Using this integrated approach, alternative root cause solutions can be applied upstream to prevent scale and corrosion. For example, if there is carbon dioxide present in a system, high pitting corrosion rates and a deposit analysis would show iron carbonate solids. Applying a nonemulsifying corrosion or iron inhibitor upstream of the reaction or precipitation could be a more cost-effective solution.
In 2013, an offshore field operator used this integrated approach. The operator was experiencing scale buildup in flowlines and separators, which resulted in corrosion issues on a handful of wells. The issues were compounded by an ineffective biocide program applied at the water plant, and dissolved oxygen intrusion that further precipitated iron oxides, which were oil coated and plugged the disposal wells. No corrosion program was in place, and scale inhibitors were applied downstream of precipitation.
A multifunctional product containing inhibitors for iron, scale, and corrosion was developed for this field and was applied upstream of separation. The operator was able to discontinue a surfactant program on the injection wells, the summer emulsion-breaker program, and winter emulsion-breaker injection into some producing wells. This resulted in the oil meeting pipeline specifications for sales, and an average 400 ppm oil reduction in the disposal water (Fig. 1).

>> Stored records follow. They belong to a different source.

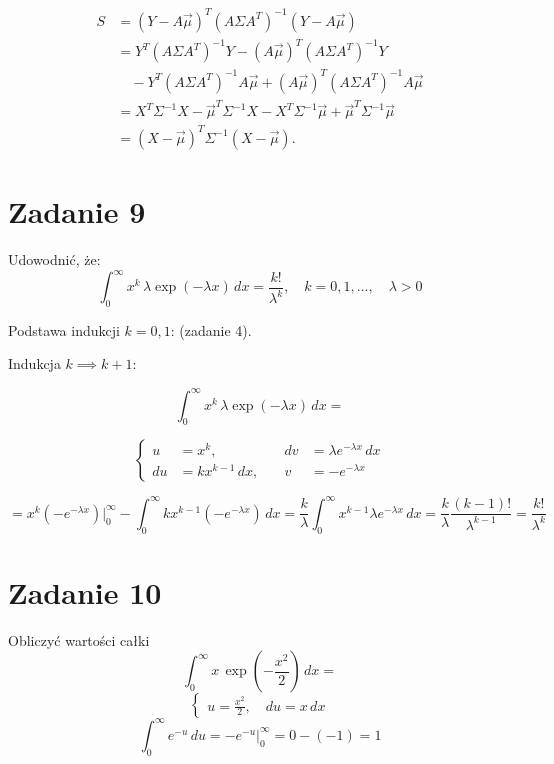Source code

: \documentclass[11pt]{article}
\begin{document}
\begin{align*}
S &= (Y-A\vec{\mu})^T (A\Sigma A^T)^{-1} (Y-A\vec{\mu}) \\
  &= Y^T (A\Sigma A^T)^{-1} Y 
     - (A \vec{\mu})^T (A\Sigma A^T)^{-1} Y  \\
  &\quad - Y^T (A\Sigma A^T)^{-1} A \vec{\mu} 
     + (A \vec{\mu})^T (A\Sigma A^T)^{-1} A \vec{\mu} \\
  &= X^T \Sigma^{-1} X 
     - \vec{\mu}^T \Sigma^{-1} X 
     - X^T \Sigma^{-1} \vec{\mu} 
     + \vec{\mu}^T \Sigma^{-1} \vec{\mu} \\
  &= (X-\vec{\mu})^T \Sigma^{-1} (X-\vec{\mu}).
\end{align*}

\section*{Zadanie 9}
Udowodnić, że:
\[\int_{0}^{\infty}x^k \,\lambda \exp(-\lambda x)\,dx = \frac{k!}{\lambda^k}, \quad k = 0, 1, \ldots, \quad \lambda > 0\]


Podstawa indukcji $k = 0, 1$: (zadanie 4).

Indukcja $k \implies k + 1$:

\[\int_{0}^{\infty}x^k \,\lambda \exp(-\lambda x)\,dx = \]

\[\left\{
\begin{aligned}
u &= x^k, \quad &dv& = \lambda e^{-\lambda x}\,dx\\
du &= kx^{k-1}\,dx, \quad &v& = -e^{-\lambda x}
\end{aligned}
\right.
\]

\[
= x^k (-e^{-\lambda x}) \Big|_{0}^{\infty} - \int_{0}^{\infty} kx^{k-1} (-e^{-\lambda x})\, dx = \frac{k}{\lambda} \int_{0}^{\infty} x^{k-1} \lambda e^{-\lambda x}\,dx = \frac{k}{\lambda} \frac{(k-1)!}{\lambda^{k-1}} = \frac{k!}{\lambda^k} 
\]

\section*{Zadanie 10}
Obliczyć wartości całki
\[ \int_{0}^{\infty} x\,\exp(-\frac{x^2}{2})\,dx = \]
\[\left\{
\begin{aligned}
u = \frac{x^2}{2}, \quad du = x\,dx
\end{aligned}
\right.\]
\[ \int_{0}^{\infty} e^{-u}\,du = -e^{-u} \Big|_{0}^{\infty} = 0 - (-1) = 1\]
\end{document}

Ongoing monitoring in 2015 showed very low corrosion rates and a more than 90% reduction in TSS from 2013 (Fig. 2). The return on investment included cost savings from fewer coiled tubing cleanouts, reduced injection well pump maintenance, and a USD‑100,000 reduction in chemical expenses, compared with the bandage-type programs used previously. The measures taken also resulted in additional revenue from 2,920 bbl of oil that were previously held in a reverse emulsion.
While traditional solids mitigation methods may provide immediate benefits, they typically result in additional expenditures and treatment measures further down the line. Using investigative testing enables operators to determine the root cause of their issues and develop customized, proactive solutions.
Once implemented, these solutions can prevent emulsion stabilization and result in more efficient operations and long-term asset integrity. Although individual systems suffer from particular issues, entire fields can be optimized through the use of a holistic, integrated approach.